Once the pictures have been set aside, copy every remaining entry exactly.

** Available records follows **

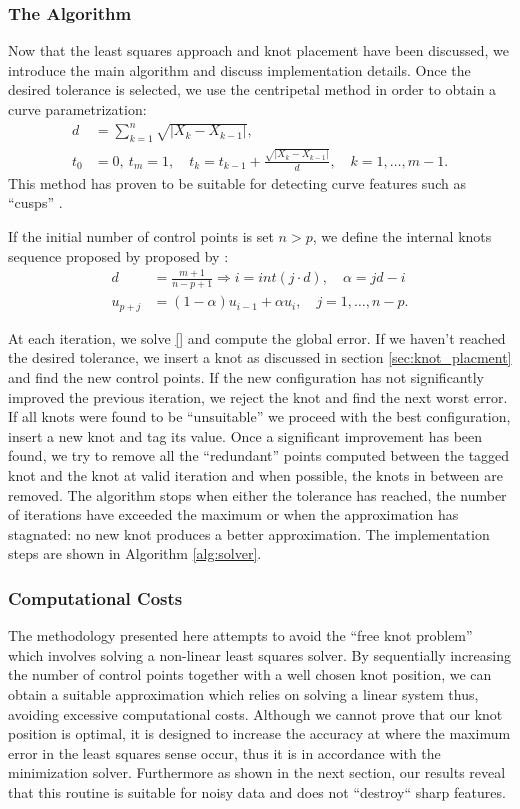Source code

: \subsubsection{The Algorithm}
Now that the least squares approach and knot placement have been discussed, we introduce the main algorithm and discuss implementation 
details. Once the desired tolerance is selected, we use the centripetal method in order to obtain a curve parametrization: 
\begin{align}
 d &= \sum_{k=1}^n \sqrt {| X_k-X_{k-1}|},\\
 t_0 &=0,\ t_m=1,\quad t_k = t_{k-1} + \frac{\sqrt{|X_k-X_{k-1}|}}{d},\quad k = 1,\ldots, m-1.
 \end{align}
This method has proven to be suitable for detecting curve features such as ``cusps'' \cite{}. 
\begin{note}
 If the initial number of control points is set $n > p$, we define the internal knots sequence proposed by proposed by \cite{}: 
  \begin{align}
  d &= \frac{m+1}{n-p+1} \Rightarrow i = int(j\cdot d),\quad \alpha = jd -i\\
  u_{p+j} &= (1-\alpha)u_{i-1} + \alpha u_i,\quad j = 1,\ldots,n-p.
 \end{align}
\end{note}

At each iteration, we solve \eqref{} and compute the global error. If we haven't reached the desired tolerance, 
we insert a knot as discussed in section \ref{sec:knot_placment} and find the new control points. If the 
new configuration has not significantly improved the previous iteration, we reject the knot and find the next worst error. 
 If all knots were found to be ``unsuitable'' we proceed with the best configuration, insert a new knot and tag its 
 value. Once a significant improvement has been found, we try to remove all the ``redundant'' points computed between the tagged knot and the 
 knot at valid iteration and when possible, the knots in between are removed. The algorithm stops when either the tolerance has reached, 
 the number of iterations have exceeded the maximum or when the approximation has stagnated: no new knot 
 produces a better approximation. The implementation steps are shown in Algorithm \ref{alg:solver}. 


\subsubsection{Computational Costs}
The methodology presented here attempts to avoid the ``free knot problem'' which involves solving a non-linear 
least squares solver. By sequentially increasing the number of control points together with a well chosen knot 
position, we can obtain a suitable approximation which relies on solving a linear system thus, avoiding excessive 
computational costs. Although we cannot prove that our knot position is optimal, it is designed to increase the accuracy 
 at where the maximum error in the least squares sense occur,
  thus it is in accordance with the minimization solver. 
  Furthermore as shown in the next section, our results reveal that this routine is suitable for 
   noisy data and does not ``destroy`` sharp features.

** End of Available records **

» **Finished exercise**:
Source code

: \subsubsection{The Algorithm}
Now that the least squares approach and knot placement have been discussed, we introduce the main algorithm and discuss implementation 
details. Once the desired tolerance is selected, we use the centripetal method in order to obtain a curve parametrization: 
\begin{align}
 d &= \sum_{k=1}^n \sqrt {| X_k-X_{k-1}|},\\
 t_0 &=0,\ t_m=1,\quad t_k = t_{k-1} + \frac{\sqrt{|X_k-X_{k-1}|}}{d},\quad k = 1,\ldots, m-1.
 \end{align}
This method has proven to be suitable for detecting curve features such as ``cusps'' \cite{}. 
\begin{note}
 If the initial number of control points is set $n > p$, we define the internal knots sequence proposed by proposed by \cite{}: 
  \begin{align}
  d &= \frac{m+1}{n-p+1} \Rightarrow i = int(j\cdot d),\quad \alpha = jd -i\\
  u_{p+j} &= (1-\alpha)u_{i-1} + \alpha u_i,\quad j = 1,\ldots,n-p.
 \end{align}
\end{note}

At each iteration, we solve \eqref{} and compute the global error. If we haven't reached the desired tolerance, 
we insert a knot as discussed in section \ref{sec:knot_placment} and find the new control points. If the 
new configuration has not significantly improved the previous iteration, we reject the knot and find the next worst error. 
 If all knots were found to be ``unsuitable'' we proceed with the best configuration, insert a new knot and tag its 
 value. Once a significant improvement has been found, we try to remove all the ``redundant'' points computed between the tagged knot and the 
 knot at valid iteration and when possible, the knots in between are removed. The algorithm stops when either the tolerance has reached, 
 the number of iterations have exceeded the maximum or when the approximation has stagnated: no new knot 
 produces a better approximation. The implementation steps are shown in Algorithm \ref{alg:solver}. 


\subsubsection{Computational Costs}
The methodology presented here attempts to avoid the ``free knot problem'' which involves solving a non-linear 
least squares solver. By sequentially increasing the number of control points together with a well chosen knot 
position, we can obtain a suitable approximation which relies on solving a linear system thus, avoiding excessive 
computational costs. Although we cannot prove that our knot position is optimal, it is designed to increase the accuracy 
 at where the maximum error in the least squares sense occur,
  thus it is in accordance with the minimization solver. 
  Furthermore as shown in the next section, our results reveal that this routine is suitable for 
   noisy data and does not ``destroy`` sharp features.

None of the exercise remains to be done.